What enters Doc is no longer “ideas,” but claims that have been compressed, verified, and governed.
This “constitutional zone” not only naturally has higher search weight because it is low-entropy, high-confidence, and auditable text; more importantly, I want to continuously refine its format so it gradually evolves into an IR (intermediate representation).
That is, it is not just Markdown documents, but a structural layer that can be parsed, scheduled, and verified; it not only serves the current repository, but can also become a foundational unit for cross-repository rule usage.
In the future, when a model or agent needs rule input, it can directly read these claims, rather than trying to understand an entire narrative paragraph.
So, this vault is not a note system, but a cognitive production line.
Sovereign Log is responsible for generating the high-entropy stream of thoughts; the Promotion mechanism is responsible for selecting and compressing; Doc is responsible for freezing structure and forming rules.
The former is a space for creation, the latter is a space for governance.
Through this layering, I no longer try to suppress the high-entropy nature of language; instead I let it flow freely at the upper layer, while building an evolvable, governable, machine-callable structural core at the lower layer.
This is what I truly want to build.
Embeddings-Style Retrieval
As I already said in the previous article, this is my vault indexing approach.
Let me explain why—we need to rethink what embeddings are doing, and what embedding is.
The model I use here is sentence-transformers/all-MiniLM-L6-v2.
Very specifically: sentence-transformers/all-MiniLM-L6-v2 is essentially a “sentence → vector” compressor.
It does only one thing: compress a piece of text into a fixed-length (384-dimensional) numeric vector, turning “semantic similarity” into “distance closeness” in geometric space.

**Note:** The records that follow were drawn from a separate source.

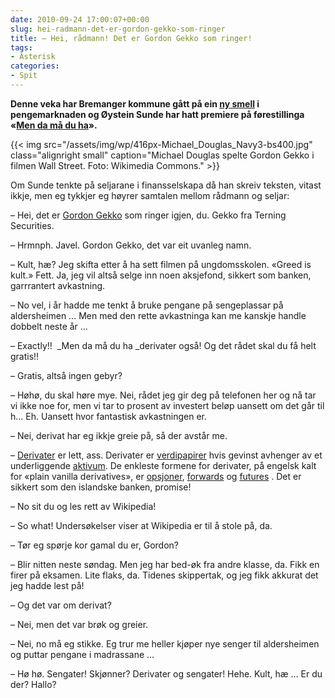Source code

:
 ```yaml
---
date: 2010-09-24 17:00:07+00:00
slug: hei-radmann-det-er-gordon-gekko-som-ringer
title: – Hei, rådmann! Det er Gordon Gekko som ringer!
tags: 
- Asterisk
categories:
- Spit
---
```


**Denne veka har Bremanger kommune gått på ein [ny smell](http://nrk.no/nyheter/distrikt/nrk_sogn_og_fjordane/1.7307831) i pengemarknaden og Øystein Sunde har hatt premiere på førestillinga «[Men da må du ha](http://www.dagbladet.no/2010/09/23/kultur/oystein_sunde/show/dizzie_showteater/13509948/)».**


<!--more-->

{{< img src="/assets/img/wp/416px-Michael_Douglas_Navy3-bs400.jpg" class="alignright small" caption="Michael Douglas spelte Gordon Gekko i filmen Wall Street. Foto: Wikimedia Commons." >}}

Om Sunde tenkte på seljarane i finansselskapa då han skreiv teksten, vitast ikkje, men eg tykkjer eg høyrer samtalen mellom rådmann og seljar:

– Hei, det er [Gordon Gekko](http://en.wikipedia.org/wiki/Gordon_Gekko) som ringer igjen, du. Gekko fra Terning Securities.

– Hrmnph. Javel. Gordon Gekko, det var eit uvanleg namn.

– Kult, hæ? Jeg skifta etter å ha sett filmen på ungdomsskolen. «Greed is kult.» Fett. Ja, jeg vil altså selge inn noen aksjefond, sikkert som banken, garrrantert avkastning.

– No vel, i år hadde me tenkt å bruke pengane på sengeplassar på aldersheimen … Men med den rette avkastninga kan me kanskje handle dobbelt neste år …

– Exactly!!  _Men da må du ha _derivater også! Og det rådet skal du få helt gratis!!

– Gratis, altså ingen gebyr?

– Høhø, du skal høre mye. Nei, rådet jeg gir deg på telefonen her og nå tar vi ikke noe for, men vi tar to prosent av investert beløp uansett om det går til h… Eh. Uansett hvor fantastisk avkastningen er.

– Nei, derivat har eg ikkje greie på, så der avstår me.

– [Derivater](http://no.wikipedia.org/wiki/Derivat) er lett, ass. Derivater er [verdipapirer](http://no.wikipedia.org/wiki/Verdipapir) hvis gevinst avhenger av et underliggende [aktivum](http://no.wikipedia.org/wiki/Aktiva). De enkleste formene for derivater, på engelsk kalt for «plain vanilla derivatives», er [opsjoner](http://no.wikipedia.org/wiki/Opsjon), [forwards](http://no.wikipedia.org/wiki/Forwardkontrakt) og [futures](http://no.wikipedia.org/wiki/Futureskontrakt) . Det er sikkert som den islandske banken, promise!

– No sit du og les rett av Wikipedia!

– So what! Undersøkelser viser at Wikipedia er til å stole på, da.

– Tør eg spørje kor gamal du er, Gordon?

– Blir nitten neste søndag. Men jeg har bed-øk fra andre klasse, da. Fikk en firer på eksamen. Lite flaks, da. Tidenes skippertak, og jeg fikk akkurat det jeg hadde lest på!

– Og det var om derivat?

– Nei, men det var brøk og greier.

– Nei, no må eg stikke. Eg trur me heller kjøper nye senger til aldersheimen og puttar pengane i madrassane …

– Hø hø. Sengater! Skjønner? Derivater og sengater! Hehe. Kult, hæ … Er du der? Hallo?
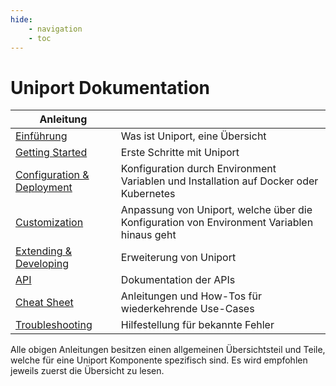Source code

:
 ```yaml
---
hide:
    - navigation
    - toc
---
```


# Uniport Dokumentation

| Anleitung |  |
| --- | --- |
| [Einführung](./introduction/README.md) | Was ist Uniport, eine Übersicht |
| [Getting Started](./getting-started/README.md) | Erste Schritte mit Uniport |
| [Configuration & Deployment](./configuration-deployment/README.md) | Konfiguration durch Environment Variablen und Installation auf Docker oder Kubernetes |
| [Customization](./customization/README.md) | Anpassung von Uniport, welche über die Konfiguration von Environment Variablen hinaus geht |
| [Extending & Developing](./extending-developing/README.md) | Erweiterung von Uniport |
| [API](./api/README.md) | Dokumentation der APIs |
| [Cheat Sheet](./cheat-sheets/README.md) | Anleitungen und How-Tos für wiederkehrende Use-Cases |
| [Troubleshooting](./troubleshooting/README.md) | Hilfestellung für bekannte Fehler |

Alle obigen Anleitungen besitzen einen allgemeinen Übersichtsteil und Teile, welche für eine Uniport Komponente spezifisch sind. Es wird empfohlen jeweils zuerst die Übersicht zu lesen.
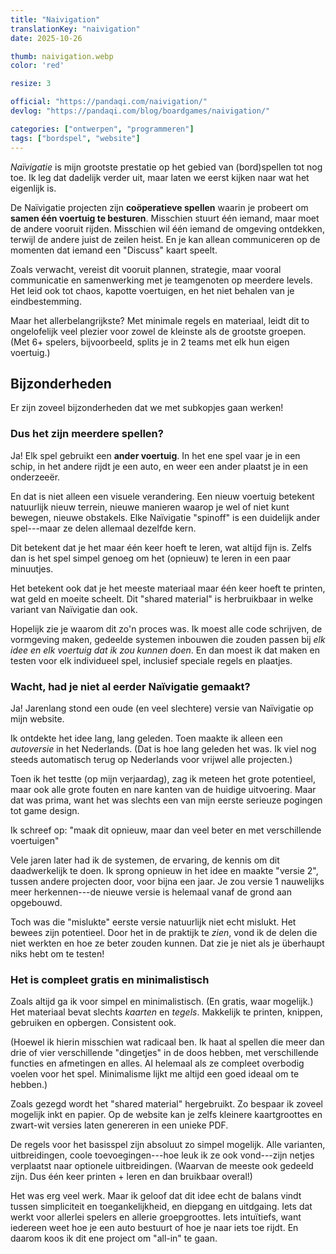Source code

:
 ```yaml
---
title: "Naivigation"
translationKey: "naivigation"
date: 2025-10-26

thumb: naivigation.webp
color: 'red'

resize: 3

official: "https://pandaqi.com/naivigation/"
devlog: "https://pandaqi.com/blog/boardgames/naivigation/"

categories: ["ontwerpen", "programmeren"]
tags: ["bordspel", "website"]
---
```


_Naïvigatie_ is mijn grootste prestatie op het gebied van (bord)spellen tot nog toe. Ik leg dat dadelijk verder uit, maar laten we eerst kijken naar wat het eigenlijk is.

De Naïvigatie projecten zijn **coöperatieve spellen** waarin je probeert om **samen één voertuig te besturen**. Misschien stuurt één iemand, maar moet de andere vooruit rijden. Misschien wil één iemand de omgeving ontdekken, terwijl de andere juist de zeilen heist. En je kan allean communiceren op de momenten dat iemand een "Discuss" kaart speelt.

Zoals verwacht, vereist dit vooruit plannen, strategie, maar vooral communicatie en samenwerking met je teamgenoten op meerdere levels. Het leid ook tot chaos, kapotte voertuigen, en het niet behalen van je eindbestemming.

Maar het allerbelangrijkste? Met minimale regels en materiaal, leidt dit to ongelofelijk veel plezier voor zowel de kleinste als de grootste groepen. (Met 6+ spelers, bijvoorbeeld, splits je in 2 teams met elk hun eigen voertuig.)

## Bijzonderheden

Er zijn zoveel bijzonderheden dat we met subkopjes gaan werken!

### Dus het zijn meerdere spellen?

Ja! Elk spel gebruikt een **ander voertuig**. In het ene spel vaar je in een schip, in het andere rijdt je een auto, en weer een ander plaatst je in een onderzeeër.

En dat is niet alleen een visuele verandering. Een nieuw voertuig betekent natuurlijk nieuw terrein, nieuwe manieren waarop je wel of niet kunt bewegen, nieuwe obstakels. Elke Naïvigatie "spinoff" is een duidelijk ander spel---maar ze delen allemaal dezelfde kern.

Dit betekent dat je het maar één keer hoeft te leren, wat altijd fijn is. Zelfs dan is het spel simpel genoeg om het (opnieuw) te leren in een paar minuutjes.

Het betekent ook dat je het meeste materiaal maar één keer hoeft te printen, wat geld en moeite scheelt. Dit "shared material" is herbruikbaar in welke variant van Naïvigatie dan ook.

Hopelijk zie je waarom dit zo'n proces was. Ik moest alle code schrijven, de vormgeving maken, gedeelde systemen inbouwen die zouden passen bij _elk idee en elk voertuig dat ik zou kunnen doen_. En dan moest ik dat maken en testen voor elk individueel spel, inclusief speciale regels en plaatjes.

### Wacht, had je niet al eerder Naïvigatie gemaakt?

Ja! Jarenlang stond een oude (en veel slechtere) versie van Naïvigatie op mijn website.

Ik ontdekte het idee lang, lang geleden. Toen maakte ik alleen een _autoversie_ in het Nederlands. (Dat is hoe lang geleden het was. Ik viel nog steeds automatisch terug op Nederlands voor vrijwel alle projecten.)

Toen ik het testte (op mijn verjaardag), zag ik meteen het grote potentieel, maar ook alle grote fouten en nare kanten van de huidige uitvoering. Maar dat was prima, want het was slechts een van mijn eerste serieuze pogingen tot game design.

Ik schreef op: "maak dit opnieuw, maar dan veel beter en met verschillende voertuigen"

Vele jaren later had ik de systemen, de ervaring, de kennis om dit daadwerkelijk te doen. Ik sprong opnieuw in het idee en maakte "versie 2", tussen andere projecten door, voor bijna een jaar. Je zou versie 1 nauwelijks meer herkennen---de nieuwe versie is helemaal vanaf de grond aan opgebouwd.

Toch was die "mislukte" eerste versie natuurlijk niet echt mislukt. Het bewees zijn potentieel. Door het in de praktijk te _zien_, vond ik de delen die niet werkten en hoe ze beter zouden kunnen. Dat zie je niet als je überhaupt niks hebt om te testen!

### Het is compleet gratis en minimalistisch

Zoals altijd ga ik voor simpel en minimalistisch. (En gratis, waar mogelijk.) Het materiaal bevat slechts _kaarten_ en _tegels_. Makkelijk te printen, knippen, gebruiken en opbergen. Consistent ook.

(Hoewel ik hierin misschien wat radicaal ben. Ik haat al spellen die meer dan drie of vier verschillende "dingetjes" in de doos hebben, met verschillende functies en afmetingen en alles. Al helemaal als ze compleet overbodig voelen voor het spel. Minimalisme lijkt me altijd een goed ideaal om te hebben.)

Zoals gezegd wordt het "shared material" hergebruikt. Zo bespaar ik zoveel mogelijk inkt en papier. Op de website kan je zelfs kleinere kaartgroottes en zwart-wit versies laten genereren in een unieke PDF.

De regels voor het basisspel zijn absoluut zo simpel mogelijk. Alle varianten, uitbreidingen, coole toevoegingen---hoe leuk ik ze ook vond---zijn netjes verplaatst naar optionele uitbreidingen. (Waarvan de meeste ook gedeeld zijn. Dus één keer printen + leren en dan bruikbaar overal!)

Het was erg veel werk. Maar ik geloof dat dit idee echt de balans vindt tussen simpliciteit en toegankelijkheid, en diepgang en uitdgaing. Iets dat werkt voor allerlei spelers en allerie groepgroottes. Iets intuïtiefs, want iedereen weet hoe je een auto bestuurt of hoe je naar iets toe rijdt. En daarom koos ik dit ene project om "all-in" te gaan.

It is neither a search engine, and it is not responsible for finding results; nor is it a generative model, and it won’t write content; it is a semantic encoder—input a sentence, output a vector.
For example, “strong structure weak model” and “prefer deterministic scaffolding over heavy LLM reasoning” will be mapped to two vectors that are close to each other in 384-dimensional space, because their semantic direction is similar.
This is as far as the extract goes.